Former President Bill Clinton approved the idea of reducing corporate tax rates to 25% in a televised interview last week. That cut would be offset by the elimination of special interest tax deductions, leaving the immediate impact on Government revenues unchanged. The measure actually might be enacted as part of the debt ceiling negotiations that currently are underway. The deal could be structured so that both political parties could claim victory. The American economy probably would benefit, too, by the more transparent and equitable system, and the lower marginal tax rate.
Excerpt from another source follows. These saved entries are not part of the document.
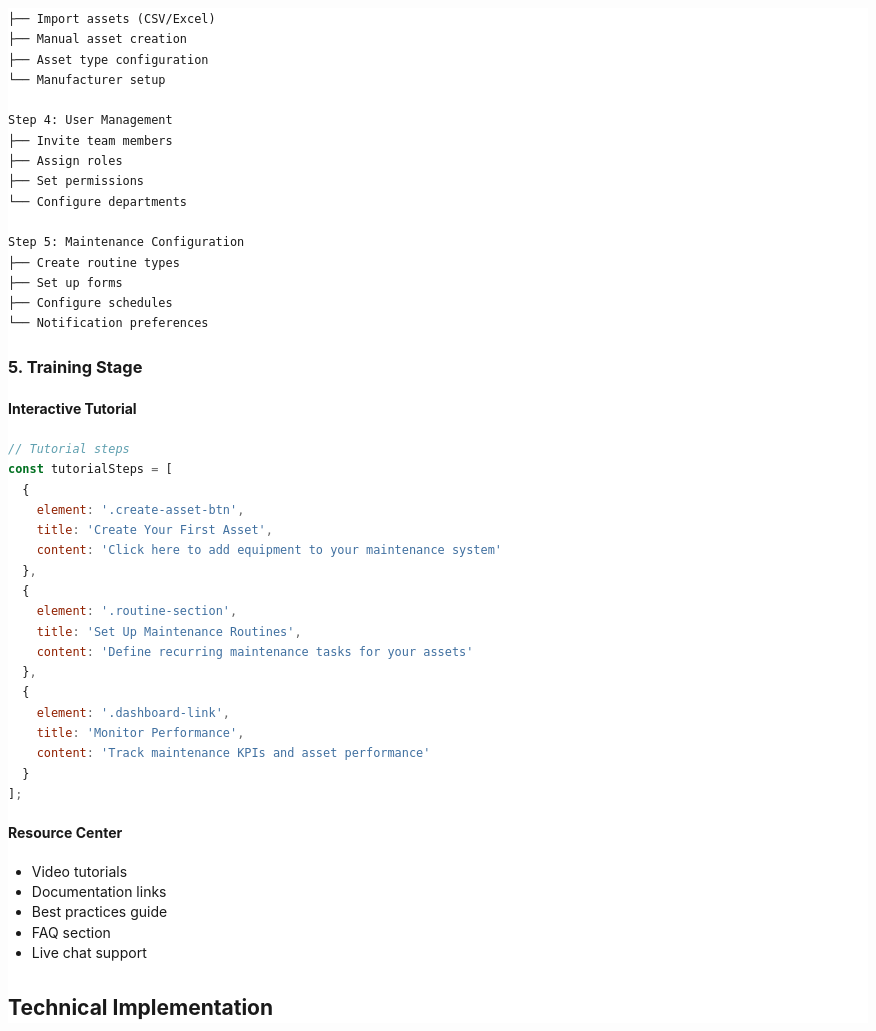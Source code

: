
 ```
├── Import assets (CSV/Excel)
├── Manual asset creation
├── Asset type configuration
└── Manufacturer setup

Step 4: User Management
├── Invite team members
├── Assign roles
├── Set permissions
└── Configure departments

Step 5: Maintenance Configuration
├── Create routine types
├── Set up forms
├── Configure schedules
└── Notification preferences
```

### 5. Training Stage

#### Interactive Tutorial
```javascript
// Tutorial steps
const tutorialSteps = [
  {
    element: '.create-asset-btn',
    title: 'Create Your First Asset',
    content: 'Click here to add equipment to your maintenance system'
  },
  {
    element: '.routine-section',
    title: 'Set Up Maintenance Routines',
    content: 'Define recurring maintenance tasks for your assets'
  },
  {
    element: '.dashboard-link',
    title: 'Monitor Performance',
    content: 'Track maintenance KPIs and asset performance'
  }
];
```

#### Resource Center
- Video tutorials
- Documentation links
- Best practices guide
- FAQ section
- Live chat support

## Technical Implementation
Growth companies promise to be the biggest winners. Most fast growing corporations pay cash taxes equal to the posted rate. Larger, slower growing operations typically are the prime beneficiaries of tax dodging maneuvers. The way things are set up now the Government effectively is draining cash from companies that earn the highest rates of return and subsidizing those with the lowest.
The new approach, if enacted, would start to reverse that. It also could provide a stock market jolt to the types of fast growing companies we focus on in Growth Stock Insider. Earnings could rise 15% right off the bat due to the lower tax rate. The availability of more cash to re-invest also could accelerate future income gains, perhaps causing P/E multiples to widen.
It remains to be seen if a deal will be made. Things seem to be moving in that direction, though. The overall stock market could gain as a result. Growth stocks have the potential to make the largest moves.